And can directly pipe the result into functions such as rsq(), rmse() and mae() to obtain the corresponding measures of accuracy in the test data data_test.

augment(rf_final_fit, new_data = data_test) %>%
  rsq(truth = lifesatisfaction, estimate = .pred)

# A tibble: 1 x 3
  .metric .estimator .estimate
  <chr>   <chr>          <dbl>
1 rsq     standard       0.135

augment(rf_final_fit, new_data = data_test) %>%
  rmse(truth = lifesatisfaction, estimate = .pred)

# A tibble: 1 x 3
  .metric .estimator .estimate
  <chr>   <chr>          <dbl>
1 rmse    standard        2.01

augment(rf_final_fit, new_data = data_test) %>%
    mae(truth = lifesatisfaction, estimate = .pred)

# A tibble: 1 x 3
  .metric .estimator .estimate
  <chr>   <chr>          <dbl>
1 mae     standard        1.56

Q: How does our model compare to the accuracy from the ridge and lasso regression models?

11.1.7 Extracting information on a single

Importantly, sometimes we might want to extract one or several trees from our random forest. This can be done by directly accessing the corresponding sub-elements in the corresponding object. For ?@tbl-tree we extracted the corresponding information using the treeInfo() function that works for ranger objects where tree = 1 is the first tree. See ?treeInfo for a description of the different variables. Unfortunately, there is not convenient plotting function atm.
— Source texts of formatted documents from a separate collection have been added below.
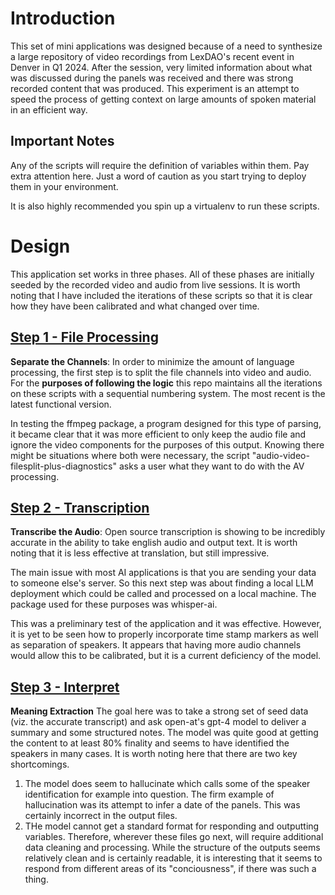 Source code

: # Introduction
This set of mini applications was designed because of a need to synthesize a large
repository of video recordings from LexDAO's recent event in Denver in Q1 2024.
After the session, very limited information about what was discussed during the panels was received and there was strong recorded content that was produced.  This experiment is an attempt to speed the process of getting context on large amounts of spoken material in an efficient way.

## Important Notes
Any of the scripts will require the definition of variables within them.  Pay extra attention here.  Just a word of caution as you start trying to deploy them in your environment.

It is also highly recommended you spin up a virtualenv to run these scripts. 

# Design
This application set works in three phases.  All of these phases are initially seeded by the recorded video and audio from live sessions.  It is worth noting that I have included the iterations of these scripts so that it is clear how they have been calibrated and what changed over time.

## [Step 1 - File Processing](https://github.com/lexDAO/open-ai/tree/main/Step%201%20-%20File%20Processing)
**Separate the Channels**: 
In order to minimize the amount of language processing, the first step is to split the file channels into video and audio.  For the **purposes of following the logic** this repo maintains all the iterations on these scripts with a sequential numbering system.  The most recent is the latest functional version.  

In testing the ffmpeg package, a program designed for this type of parsing, it became clear that it was more efficient to only keep the audio file and ignore the video components for the purposes of this output.  Knowing there might be situations where both were necessary, the script "audio-video-filesplit-plus-diagnostics" asks a user what they want to do with the AV processing.

## [Step 2 - Transcription](https://github.com/lexDAO/open-ai/tree/main/Step%202%20-%20Transcription)
**Transcribe the Audio**:
Open source transcription is showing to be incredibly accurate in the ability to take english audio and output text.  It is worth noting that it is less effective at translation, but still impressive.  

The main issue with most AI applications is that you are sending your data to someone else's server.  So this next step was about finding a local LLM deployment which could be called and processed on a local machine.  The package used for these purposes was whisper-ai.

This was a preliminary test of the application and it was effective.  However, it is yet to be seen how to properly incorporate time stamp markers as well as separation of speakers.  It appears that having more audio channels would allow this to be calibrated, but it is a current deficiency of the model.

## [Step 3 - Interpret](https://github.com/lexDAO/open-ai/tree/main/Step%203%20-%20Interpret)
**Meaning Extraction**
The goal here was to take a strong set of seed data (viz. the accurate transcript) and ask open-at's gpt-4 model to deliver a summary and some structured notes.  The model was quite good at getting the content to at least 80% finality and seems to have identified the speakers in many cases.  It is worth noting here that there are two key shortcomings.  
1. The model does seem to hallucinate which calls some of the speaker identification for example into question.  The firm example of hallucination was its attempt to infer a date of the panels.  This was certainly incorrect in the output files.
2.  THe model cannot get a standard format for responding and outputting variables.  Therefore, wherever these files go next, will require additional data cleaning and processing.  While the structure of the outputs seems relatively clean and is certainly readable, it is interesting that it seems to respond from different areas of its "conciousness", if there was such a thing.
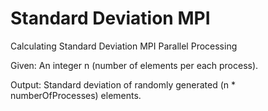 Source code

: # Standard Deviation MPI
 Calculating Standard Deviation MPI Parallel Processing
 
Given:
 An integer n (number of elements per each process).

Output:
 Standard deviation of randomly generated (n * numberOfProcesses) elements.
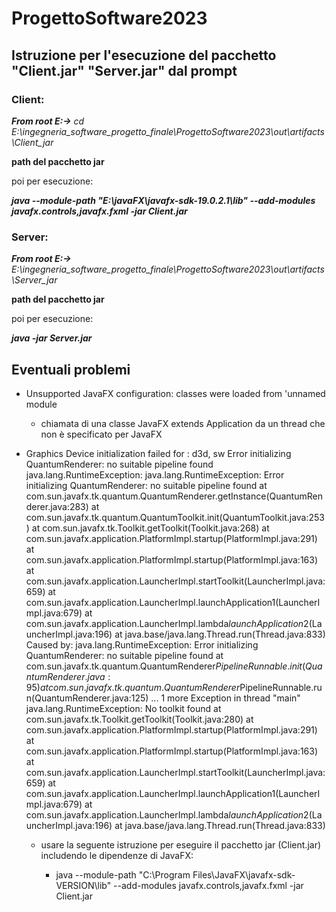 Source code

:# ProgettoSoftware2023

## Istruzione per l'esecuzione del pacchetto "Client.jar" "Server.jar" dal prompt

### Client:
***From root E:->*** *cd E:\ingegneria_software_progetto_finale\ProgettoSoftware2023\out\artifacts\Client_jar*

**path del pacchetto jar**

poi per esecuzione:

***java --module-path "E:\javaFX\javafx-sdk-19.0.2.1\lib" --add-modules javafx.controls,javafx.fxml -jar Client.jar***

### Server:

***From root E:->*** *E:\ingegneria_software_progetto_finale\ProgettoSoftware2023\out\artifacts\Server_jar*

**path del pacchetto jar**

poi per esecuzione:

***java -jar Server.jar***

## Eventuali problemi

* Unsupported JavaFX configuration: classes were loaded from 'unnamed module
  * chiamata di una classe JavaFX extends Application da un thread che non è specificato per JavaFX 


* Graphics Device initialization failed for :  d3d, sw
  Error initializing QuantumRenderer: no suitable pipeline found
  java.lang.RuntimeException: java.lang.RuntimeException: Error initializing QuantumRenderer: no suitable pipeline found
  at com.sun.javafx.tk.quantum.QuantumRenderer.getInstance(QuantumRenderer.java:283)
  at com.sun.javafx.tk.quantum.QuantumToolkit.init(QuantumToolkit.java:253)
  at com.sun.javafx.tk.Toolkit.getToolkit(Toolkit.java:268)
  at com.sun.javafx.application.PlatformImpl.startup(PlatformImpl.java:291)
  at com.sun.javafx.application.PlatformImpl.startup(PlatformImpl.java:163)
  at com.sun.javafx.application.LauncherImpl.startToolkit(LauncherImpl.java:659)
  at com.sun.javafx.application.LauncherImpl.launchApplication1(LauncherImpl.java:679)
  at com.sun.javafx.application.LauncherImpl.lambda$launchApplication$2(LauncherImpl.java:196)
  at java.base/java.lang.Thread.run(Thread.java:833)
  Caused by: java.lang.RuntimeException: Error initializing QuantumRenderer: no suitable pipeline found
  at com.sun.javafx.tk.quantum.QuantumRenderer$PipelineRunnable.init(QuantumRenderer.java:95)
  at com.sun.javafx.tk.quantum.QuantumRenderer$PipelineRunnable.run(QuantumRenderer.java:125)
  ... 1 more
  Exception in thread "main" java.lang.RuntimeException: No toolkit found
  at com.sun.javafx.tk.Toolkit.getToolkit(Toolkit.java:280)
  at com.sun.javafx.application.PlatformImpl.startup(PlatformImpl.java:291)
  at com.sun.javafx.application.PlatformImpl.startup(PlatformImpl.java:163)
  at com.sun.javafx.application.LauncherImpl.startToolkit(LauncherImpl.java:659)
  at com.sun.javafx.application.LauncherImpl.launchApplication1(LauncherImpl.java:679)
  at com.sun.javafx.application.LauncherImpl.lambda$launchApplication$2(LauncherImpl.java:196)
  at java.base/java.lang.Thread.run(Thread.java:833)
  * usare la seguente istruzione per eseguire il pacchetto jar (Client.jar) includendo le dipendenze di JavaFX:
  
    * java --module-path "C:\Program Files\JavaFX\javafx-sdk-VERSION\lib" --add-modules javafx.controls,javafx.fxml -jar Client.jar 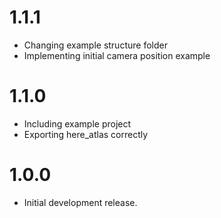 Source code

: # 1.1.1

* Changing example structure folder
* Implementing initial camera position example

# 1.1.0

* Including example project
* Exporting here_atlas correctly

# 1.0.0

* Initial development release. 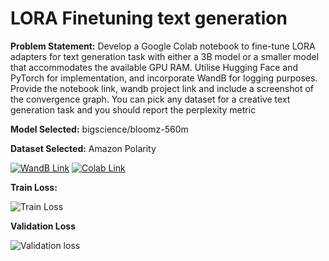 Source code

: # LORA Finetuning text generation

**Problem Statement:**
Develop a Google Colab notebook to fine-tune LORA adapters for text generation task with either a 3B model or a smaller model that accommodates the available GPU RAM. Utilise Hugging Face and PyTorch for implementation, and incorporate WandB for logging purposes. Provide the notebook link, wandb project link and include a screenshot of the convergence graph. You can pick any dataset for a creative text generation task and you should report the perplexity metric

**Model Selected:** bigscience/bloomz-560m

**Dataset Selected:** Amazon Polarity

[![WandB Link](https://img.shields.io/badge/WandB-Text%20Generation%20using%20LORA-blue?style=flat&logo=wandb)](https://wandb.ai/aravindan/Text%20generation%20using%20LORA/runs/shw325rv?workspace=user-aravindsriraj)
[![Colab Link](https://colab.research.google.com/assets/colab-badge.svg)](https://colab.research.google.com/drive/1OiCgqkO0QKhn79xEs5QfnB02VW732vxW?usp=sharing)

**Train Loss:**

![Train Loss](https://github.com/aravindsriraj/LORA-Finetuning-text-generation/assets/60252521/34911bce-e717-481f-bc45-40173ed4226d)

**Validation Loss**

![Validation loss](https://github.com/aravindsriraj/LORA-Finetuning-text-generation/assets/60252521/82a0eae1-e257-4502-b35a-ff8264e0f118)
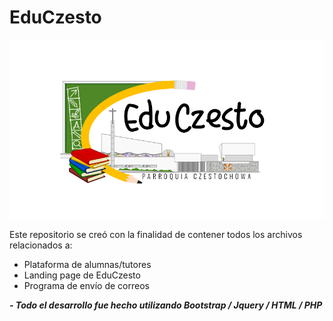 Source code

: # EduCzesto

![Logo EduCzesto](./LogoEduczesto.png)

Este repositorio se creó con la finalidad de contener todos los archivos relacionados a:
- Plataforma de alumnas/tutores
- Landing page de EduCzesto
- Programa de envío de correos

**_- Todo el desarrollo fue hecho utilizando Bootstrap / Jquery / HTML / PHP_** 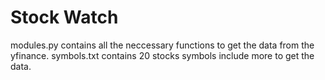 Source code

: # Stock Watch

modules.py contains all the neccessary functions to get the data from the yfinance.
symbols.txt contains 20 stocks symbols include more to get the data.
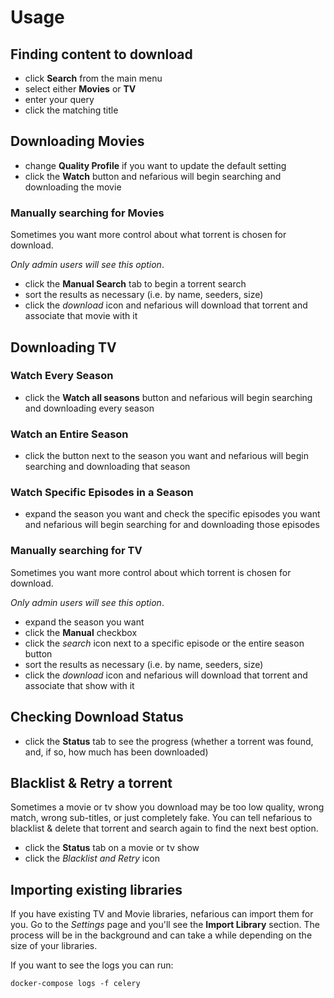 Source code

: # Usage

## Finding content to download

- click **Search** from the main menu
- select either **Movies** or **TV**
- enter your query
- click the matching title

## Downloading Movies

- change **Quality Profile** if you want to update the default setting
- click the **Watch** button and nefarious will begin searching and downloading the movie

### Manually searching for Movies

Sometimes you want more control about what torrent is chosen for download.

*Only admin users will see this option*.

- click the **Manual Search** tab to begin a torrent search
- sort the results as necessary (i.e. by name, seeders, size)
- click the *download* icon and nefarious will download that torrent and associate that movie with it

## Downloading TV

### Watch Every Season

- click the **Watch all seasons** button and nefarious will begin searching and downloading every season

### Watch an Entire Season

- click the button next to the season you want and nefarious will begin searching and downloading that season

### Watch Specific Episodes in a Season

- expand the season you want and check the specific episodes you want and nefarious will begin searching for and downloading those episodes

### Manually searching for TV

Sometimes you want more control about which torrent is chosen for download.

*Only admin users will see this option*.

- expand the season you want
- click the **Manual** checkbox
- click the *search* icon next to a specific episode or the entire season button
- sort the results as necessary (i.e. by name, seeders, size)
- click the *download* icon and nefarious will download that torrent and associate that show with it

## Checking Download Status

- click the **Status** tab to see the progress (whether a torrent was found, and, if so, how much has been downloaded)

## Blacklist & Retry a torrent

Sometimes a movie or tv show you download may be too low quality, wrong match, wrong sub-titles, or just completely fake.
You can tell nefarious to blacklist & delete that torrent and search again to find the next best option.

- click the **Status** tab on a movie or tv show
- click the *Blacklist and Retry* icon

## Importing existing libraries

If you have existing TV and Movie libraries, nefarious can import them for you.
Go to the *Settings* page and you'll see the **Import Library** section.  The process will be in the background and can take
a while depending on the size of your libraries.

If you want to see the logs you can run:

    docker-compose logs -f celery
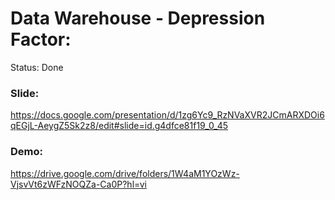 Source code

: # Data Warehouse - Depression Factor:
 Status: Done 

### Slide: 
https://docs.google.com/presentation/d/1zg6Yc9_RzNVaXVR2JCmARXDOi6qEGjL-AeygZ5Sk2z8/edit#slide=id.g4dfce81f19_0_45

### Demo: 
https://drive.google.com/drive/folders/1W4aM1YOzWz-VjsvVt6zWFzNOQZa-Ca0P?hl=vi
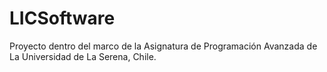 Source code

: # LICSoftware
Proyecto dentro del marco de la Asignatura de Programación Avanzada de La Universidad de La Serena, Chile.
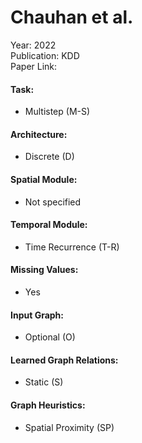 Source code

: # Chauhan et al.

Year: 2022  
Publication: KDD  
Paper Link:

#### Task:

- Multistep (M-S)

#### Architecture:

- Discrete (D)

#### Spatial Module:

- Not specified

#### Temporal Module:

- Time Recurrence (T-R)

#### Missing Values:

- Yes

#### Input Graph:

- Optional (O)

#### Learned Graph Relations:

- Static (S)

#### Graph Heuristics:

- Spatial Proximity (SP)
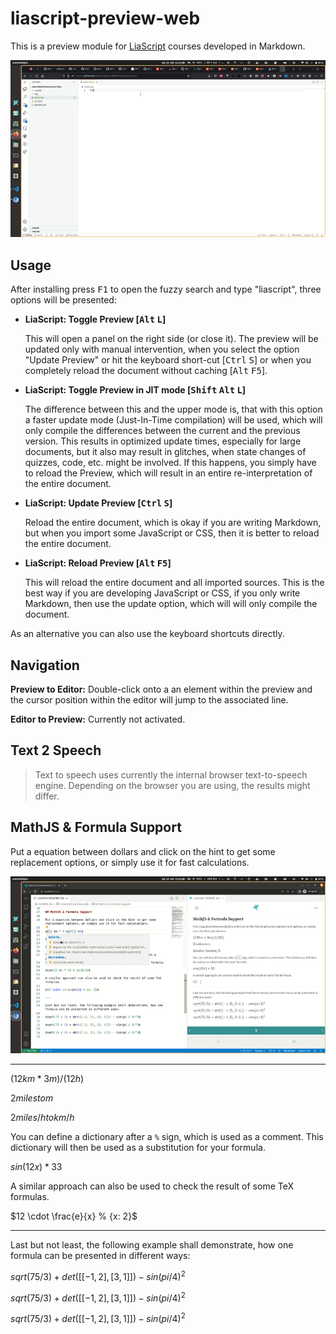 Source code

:# liascript-preview-web

This is a preview module for [LiaScript](https://LiaScript.github.io) courses developed in Markdown.

![Demo of the previewer](assets/demo.gif)

## Usage

After installing press <kbd>F1</kbd> to open the fuzzy search and type "liascript", three options will be presented:

* __LiaScript: Toggle Preview [<kbd>Alt</kbd> <kbd>L</kbd>]__

  This will open a panel on the right side (or close it).
  The preview will be updated only with manual intervention, when you select the option "Update Preview" or hit the keyboard short-cut [<kbd>Ctrl</kbd> <kbd>S</kbd>] or when you completely reload the document without caching [<kbd>Alt</kbd> <kbd>F5</kbd>].

* __LiaScript: Toggle Preview in JIT mode [<kbd>Shift</kbd> <kbd>Alt</kbd> <kbd>L</kbd>]__

  The difference between this and the upper mode is, that with this option a faster update mode (Just-In-Time compilation) will be used, which will only compile the differences between the current and the previous version.
  This results in optimized update times, especially for large documents, but it also may result in glitches, when state changes of quizzes, code, etc. might be involved.
  If this happens, you simply have to reload the Preview, which will result in an entire re-interpretation of the entire document.

* __LiaScript: Update Preview [<kbd>Ctrl</kbd> <kbd>S</kbd>]__

  Reload the entire document, which is okay if you are writing Markdown, but when you import some JavaScript or CSS, then it is better to reload the entire document.

* __LiaScript: Reload Preview [<kbd>Alt</kbd> <kbd>F5</kbd>]__

  This will reload the entire document and all imported sources.
  This is the best way if you are developing JavaScript or CSS, if you only write Markdown, then use the update option, which will will only compile the document.

As an alternative you can also use the keyboard shortcuts directly.


## Navigation

__Preview to Editor:__
Double-click onto a an element within the preview and the cursor position within the editor will jump to the associated line.

__Editor to Preview:__
Currently not activated.


## Text 2 Speech

> Text to speech uses currently the internal browser text-to-speech engine.
> Depending on the browser you are using, the results might differ.


## MathJS & Formula Support

Put a equation between dollars and click on the hint to get some replacement options, or simply use it for fast calculations.

![Formula evaluation](assets/formulas.gif)

---

$(12 km * 3 m)/(12 h)$

$2 miles to m$

$2 miles/h to km/h$

You can define a dictionary after a `%` sign, which is used as a comment.
This dictionary will then be used as a substitution for your formula.

$sin(12 x) * 33 % {x:0.5}$

A similar approach can also be used to check the result of some TeX formulas.

$12 \cdot \frac{e}{x} % {x: 2}$

---

Last but not least, the following example shall demonstrate, how one formula can be presented in different ways:  

$sqrt(75 / 3) + det([[-1, 2], [3, 1]]) - sin(pi / 4)^2$

$sqrt(75 / 3) + det([[-1, 2], [3, 1]]) - sin(pi / 4)^2$

$sqrt(75 / 3) + det([[-1, 2], [3, 1]]) - sin(pi / 4)^2$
tree_table <- treeInfo(rf_final_fit$fit$fit$fit, tree = 1)
kable(head(tree_table))

?(caption)

nodeID	leftChild	rightChild	splitvarID	splitvarName	splitval	terminal	prediction
0	1	2	2	trust	-0.5880124	FALSE	NA
1	3	4	8	religion_Islam	0.9556334	FALSE	NA
2	5	6	5	health	-0.8353954	FALSE	NA
3	7	8	4	age	0.2459335	FALSE	NA
4	9	10	5	health	-0.8353954	FALSE	NA
5	11	12	11	religion_Other.Non.Christian.religions	6.1686775	FALSE	NA

Variable importance for different predictors

That table indicates that the first split happended on the following variable/value:

trust: -0.59.

11.2 Random forest (with tuning)

Here, we can re-use Step 1 and Step 2 from Section 11.1.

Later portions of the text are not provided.